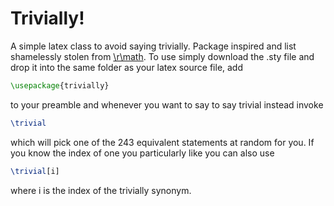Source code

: # Trivially!

A simple latex class to avoid saying trivially. Package inspired and list shamelessly stolen from [\r\math](https://www.reddit.com/r/math/comments/7gqhlc/what_to_say_instead_of_trivially/). To use simply download the .sty file and drop it into the same folder as your latex source file, add
```latex
\usepackage{trivially}
```
to your preamble and whenever you want to say to say trivial instead invoke
```latex
\trivial
```
which will pick one of the 243 equivalent statements at random for you. If you know the index of one you particularly like you can also use
```latex
\trivial[i]
```
where i is the index of the trivially synonym.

-=-=-=-=-

◆ Task to carry out
Check each line of the listing above. Copy it if it holds the string "index".

◆ Your solution
which will pick one of the 243 equivalent statements at random for you. If you know the index of one you particularly like you can also use
where i is the index of the trivially synonym.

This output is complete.